From this perspective, so far, the signs are not entirely reassuring. True, wage
growth has been uneven across countries. It has been especially strong where
aggregate demand pressures have been more in evidence, not least in countries
that have made large terms-of-trade gains or have a history of high inflation. Hence
the differences between Latin America and Asia. But in many countries, a substantial
part, if not the bulk, of wage renegotiations are still to come. And in some of them
demands for higher indexation and more centralisation of wage bargaining have
already surfaced. Moreover, terms-of-trade losses may actually strengthen costpush inflationary pressures with a lag: when the cake becomes smaller, the fight
over it becomes bigger.


 Growth
Two specific factors darken growth prospects at the current juncture: much of the
impact of developments in commodity markets is still to be felt, and macro-financial
vulnerabilities loom large. These factors matter in and of themselves. But they are
especially significant against the monetary policy tightening under way.

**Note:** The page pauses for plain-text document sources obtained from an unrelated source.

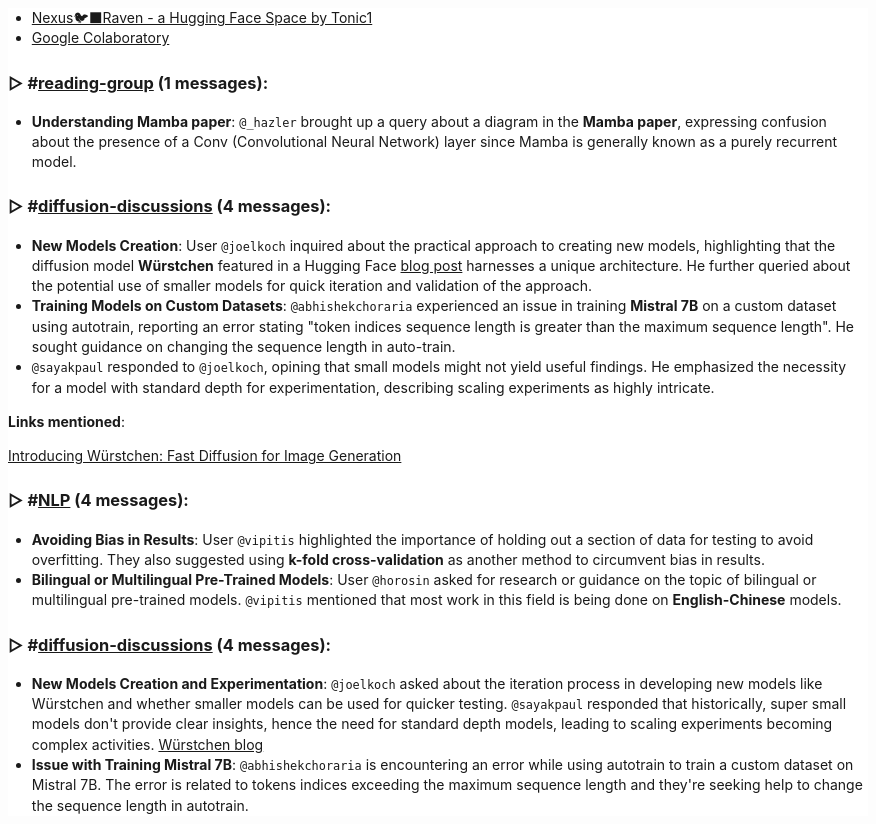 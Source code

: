 - [Nexus🐦‍⬛Raven - a Hugging Face Space by Tonic1](https://huggingface.co/spaces/Tonic1/NexusRaven2)
- [Google Colaboratory](https://colab.research.google.com/drive/1JdjVqZnI7gOjhcYgsWPX8GQJvh0XUZxA)


### ▷ #[reading-group](https://discord.com/channels/879548962464493619/1156269946427428974/) (1 messages): 
        
- **Understanding Mamba paper**: `@_hazler` brought up a query about a diagram in the **Mamba paper**, expressing confusion about the presence of a Conv (Convolutional Neural Network) layer since Mamba is generally known as a purely recurrent model.


### ▷ #[diffusion-discussions](https://discord.com/channels/879548962464493619/1009713274113245215/) (4 messages): 
        
- **New Models Creation**: User `@joelkoch` inquired about the practical approach to creating new models, highlighting that the diffusion model **Würstchen** featured in a Hugging Face [blog post](https://huggingface.co/blog/wuerstchen) harnesses a unique architecture. He further queried about the potential use of smaller models for quick iteration and validation of the approach.
- **Training Models on Custom Datasets**: `@abhishekchoraria` experienced an issue in training **Mistral 7B** on a custom dataset using autotrain, reporting an error stating "token indices sequence length is greater than the maximum sequence length". He sought guidance on changing the sequence length in auto-train.
- `@sayakpaul` responded to `@joelkoch`, opining that small models might not yield useful findings. He emphasized the necessity for a model with standard depth for experimentation, describing scaling experiments as highly intricate.


**Links mentioned**:

[Introducing Würstchen: Fast Diffusion for Image Generation](https://huggingface.co/blog/wuerstchen)


### ▷ #[NLP](https://discord.com/channels/879548962464493619/922424173916196955/) (4 messages): 
        
- **Avoiding Bias in Results**: User `@vipitis` highlighted the importance of holding out a section of data for testing to avoid overfitting. They also suggested using **k-fold cross-validation** as another method to circumvent bias in results.
- **Bilingual or Multilingual Pre-Trained Models**: User `@horosin` asked for research or guidance on the topic of bilingual or multilingual pre-trained models. `@vipitis` mentioned that most work in this field is being done on **English-Chinese** models.


### ▷ #[diffusion-discussions](https://discord.com/channels/879548962464493619/1009713274113245215/) (4 messages): 
        
- **New Models Creation and Experimentation**: `@joelkoch` asked about the iteration process in developing new models like Würstchen and whether smaller models can be used for quicker testing. `@sayakpaul` responded that historically, super small models don't provide clear insights, hence the need for standard depth models, leading to scaling experiments becoming complex activities. [Würstchen blog](https://huggingface.co/blog/wuerstchen)
- **Issue with Training Mistral 7B**: `@abhishekchoraria` is encountering an error while using autotrain to train a custom dataset on Mistral 7B. The error is related to tokens indices exceeding the maximum sequence length and they're seeking help to change the sequence length in autotrain.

So far, the effect of commodity market ructions has operated mainly through
higher prices. It would become much bigger should supply constraints kick in as
well.
As regards energy, embargoes and price caps are on the horizon or being
implemented. Furthermore, investment in fossil energy sources has been remarkably
subdued, not least owing to the uncertainty-fraught transition towards zero
emissions.
As regards food, a crisis looms ahead. The war has wreaked havoc with the
supply of staples, such as wheat, and of fertilisers, which will greatly curtail crop
production. In addition, the tendency to cut food exports to favour the domestic
market inhibits distribution across the world and discourages production. Finally,
soaring food prices threaten to trigger major social and political unrest, especially
in lower-income countries. A food crisis is a humanitarian calamity that may also
have crippling consequences for the economy.
What about the conjunction of historically high private debt levels and elevated
asset prices? Much will depend on the evolution of interest rates and their knockon effects on financial markets, since high indebtedness heightens the sensitivity of
expenditures and the risk of financial strains.
A simple, highly stylised statistical exercise developed in Chapter I sheds some
light on this question, suggesting that the sensitivity of the economy to interest
rates is substantial. At one extreme – used purely as an analytical reference – in a
scenario in which interest rates are held constant, asset prices continue to rise
alongside debt levels, pointing to a further build-up in vulnerabilities. 


In one in
which interest rates follow the market-implied path, by 2025 GDP could be roughly
1.5% lower relative to the constant-rate baseline. And if they follow the steeper
path of the early 2000s, by 2025 debt service ratios could climb back to their GFC
levels while both house and equity prices would see steep declines. As a result, the
shortfall of GDP relative to the baseline is around 3%.
BIS Annual Economic Report 2022 xiii
Naturally, these results are purely illustrative. They are based on average
relationships since the mid-1980s for a number of AEs and are subject to substantial
uncertainty. That said, they provide a sense of the orders of magnitude involved
and hence of the trade-offs faced by policymakers.
Moreover, macro-financial vulnerabilities need not weigh down on growth only
if interest rates increase. This is the case in China, where the authorities have sought
to contain the build-up of risks in the real estate sector – a key driver of growth for
the country – so as to make growth more sustainable. Indeed, the combination of
financial imbalances and stringent lockdowns casts a long shadow on China’s
growth prospects and hence on those of the global economy.